Anderson's scholarship also examines the monogamy. His (2012) book, The Monogamy Gap: Men, Love and the Reality of Cheating with Oxford University Press argues that monogamy causes difficulties in relationships, and thus cheating becomes a rational response to the unreasonable cultural mandates of sexual fidelity. His work on monogamy also examines why middle-age women cheat, he argued that it is not because they are emotionally unfulfilled, but instead, like men, they desire sex outside of the relationship.

Anderson's primary research partner is Dr Mark McCormack. Together, in a Sex Roles symposium they examine and advance the notion of homohysteria. Anderson and McCormack also have developed the understanding that decreasing cultural homophobia positively impacts the lives of bisexual men and bisexual women. They have a forthcoming book with Columbia University Press, that examines bisexual men's lives in Los Angeles, New York and London, research that has been funded by the American Institute of Bisexuality and has been featured by The New York Times.

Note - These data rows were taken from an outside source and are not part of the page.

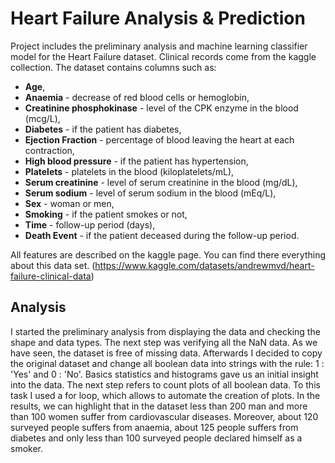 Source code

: # Heart Failure Analysis & Prediction
Project includes the preliminary analysis and machine learning classifier model for the Heart Failure dataset. Clinical records come from the kaggle collection. The dataset contains columns such as:

* **Age**,
* **Anaemia** - decrease of red blood cells or hemoglobin,
* **Creatinine phosphokinase** - level of the CPK enzyme in the blood (mcg/L),
* **Diabetes** - if the patient has diabetes,
* **Ejection Fraction** - percentage of blood leaving the heart at each contraction,
* **High blood pressure** - if the patient has hypertension,
* **Platelets** - platelets in the blood (kiloplatelets/mL),
* **Serum creatinine** - level of serum creatinine in the blood (mg/dL),
* **Serum sodium** - level of serum sodium in the blood (mEq/L),
* **Sex** - woman or men,
* **Smoking** - if the patient smokes or not,
* **Time** - follow-up period (days),
* **Death Event** - if the patient deceased during the follow-up period.

All features are described on the kaggle page. You can find there everything about this data set. (https://www.kaggle.com/datasets/andrewmvd/heart-failure-clinical-data)

## Analysis
I started the preliminary analysis from displaying the data and checking the shape and data types. The next step was verifying all the NaN data. As we have seen, the dataset is free of missing data. Afterwards I decided to copy the original dataset and change all boolean data into strings with the rule: 1 : 'Yes' and 0 : 'No'. Basics statistics and histograms gave us an initial insight into the data. The next step refers to count plots of all boolean data. To this task I used a for loop, which allows to automate the creation of plots. In the results, we can highlight that in the dataset less than 200 man and more than 100 women suffer from cardiovascular diseases. Moreover, about 120 surveyed people suffers from anaemia, about 125 people suffers from diabetes and only less than 100 surveyed people declared himself as a smoker.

Anderson is a critical scholar of team sports, authoring a number of books examining its functions, purposes and problems. Oxford Bibliographies in Sociology lists his (2010) book Sport Theory and Social Problems as a top 10 book about sport theory. In a co-edited volume, with Professor Jennifer Hargreaves, Routledge Handbook of Sport, Gender and Sexuality, sport is criticized for producing a gender binary, transphobia and patriarchy. Anderson instead advocates for participation in exercise and fitness, including distance running, for which he has authored two books: Training Games Coaching and Racing Creatively (2006) and The Runners Textbook (2009).

==Published books==

- Training Games: Coaching & Racing Creatively. Mountain View, CA: Tafnews Press, 1994, 1996, 2006
- Trailblazing: The True Story of America's First Openly Gay Track Coach. Los Angeles, CA: Alyson Books, 2000.
- In the Game: Gay Athletes and the Cult of Masculinity. State University of New York Press, 2005. This book is based on interviews with 60 gay athletes from North America. Forty interviewees were openly gay while 20 were still in the closet.
- The Runner's Textbook. BookSurge Publishing, 2009. This textbook describes the physiological, psychological and sociological aspects of running, and includes racing strategies for long-distance runners.
- Inclusive Masculinity: The Changing Nature of Masculinities. New York: Routledge, 2009.
- Sport, Theory and Social Problems: A Critical Introduction. London: Routledge, 2010.
- The Monogamy Gap: Men, Love and the Reality of Cheating. New York: Oxford University Press, 2012.
- Sport, Masculinities and Sexualities. London: Routledge, 2013.
- Routledge Handbook of Sport, Gender and Sexuality. London: Routledge, 2014.
- 21st Century Jocks: Sporting Men and Contemporary Heterosexuality. Basingstoke: Palgrave-Macmillan, 2014.
- He's Hot, She's Hot, So What? The Changing Dynamics of Bisexual Men's Lives. New York: Columbia University Press. Forthcoming.